John’s instinctive response to the French threat, rooted in the same realistic convictions about America’s abiding interests that Washington had proposed in the Farewell Address, was that war must be avoided at almost any cost. And so in May 1797, soon after Abigail came down from Quincy—“I come to place my head upon your Bosom”—he decided to send a three-man delegation to Paris to negotiate a French version of the Jay Treaty. He coupled this diplomatic commitment with a buildup of the American navy, which would enable the United States to fight a defensive war on the high seas if negotiations broke down.
12

It was extremely likely that they would. Within the larger context of the Anglo-French competition for primacy in Europe, the United States remained a piddling power of relative insignificance. And given the information they were receiving from the French consul in Philadelphia, fully briefed by Jefferson to dismiss any Federalist initiative as irrelevant, the Directory was poised to treat the American envoys with consummate indifference. At least at this early stage, the central problem facing the Adams presidency was inherently unsolvable.

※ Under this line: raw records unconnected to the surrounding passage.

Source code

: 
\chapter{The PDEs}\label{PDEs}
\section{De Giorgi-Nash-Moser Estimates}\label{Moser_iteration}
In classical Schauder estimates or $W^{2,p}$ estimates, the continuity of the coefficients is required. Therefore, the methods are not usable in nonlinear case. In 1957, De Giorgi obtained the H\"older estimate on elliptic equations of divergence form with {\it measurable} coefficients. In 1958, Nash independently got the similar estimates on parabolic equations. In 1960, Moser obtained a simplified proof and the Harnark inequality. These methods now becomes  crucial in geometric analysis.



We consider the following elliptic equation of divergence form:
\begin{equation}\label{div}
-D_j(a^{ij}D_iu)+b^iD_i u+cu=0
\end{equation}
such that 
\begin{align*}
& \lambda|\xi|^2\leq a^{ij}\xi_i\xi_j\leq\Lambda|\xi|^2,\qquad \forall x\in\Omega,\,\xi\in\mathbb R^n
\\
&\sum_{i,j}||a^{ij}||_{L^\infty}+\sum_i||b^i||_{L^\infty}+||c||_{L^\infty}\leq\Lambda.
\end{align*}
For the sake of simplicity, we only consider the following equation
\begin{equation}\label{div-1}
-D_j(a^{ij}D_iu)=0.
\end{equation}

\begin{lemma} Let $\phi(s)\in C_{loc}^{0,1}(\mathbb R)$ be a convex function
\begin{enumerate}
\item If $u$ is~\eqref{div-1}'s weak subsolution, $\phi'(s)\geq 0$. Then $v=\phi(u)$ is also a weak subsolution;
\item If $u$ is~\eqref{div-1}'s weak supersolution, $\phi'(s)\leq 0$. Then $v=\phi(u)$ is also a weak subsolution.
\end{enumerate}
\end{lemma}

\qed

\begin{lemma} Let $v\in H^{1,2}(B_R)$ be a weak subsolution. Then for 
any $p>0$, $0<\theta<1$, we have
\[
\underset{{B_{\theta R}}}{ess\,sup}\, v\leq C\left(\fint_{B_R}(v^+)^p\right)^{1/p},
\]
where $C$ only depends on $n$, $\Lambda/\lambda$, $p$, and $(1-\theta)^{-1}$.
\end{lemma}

John’s predicament was rendered even more difficult by two political
anomalies no president before or since has had to face. The first was the result of a flaw in the Constitution that made the runner-up in the presidential election the vice president. (This was corrected by the ratification of the Twelfth Amendment in 1804, which eliminated the awkward burden of a vice president who happened to be head of the opposition party.) As we have seen, as soon as Jefferson rejected the bipartisan overture from John, he quickly moved behind the scenes to undermine the administration he was purportedly serving. In a sense it was a repeat of the equally duplicitous role Jefferson had played as secretary of state under Washington. It must have taxed even Jefferson’s psychological agility to appear at weekly levees alongside Abigail and John, then write coded letters to Madison orchestrating Republican strategy and pass juicy bits of anti-Adams information to Benjamin Franklin Bache, editor of the
Aurora
, but he somehow managed it with apparent serenity.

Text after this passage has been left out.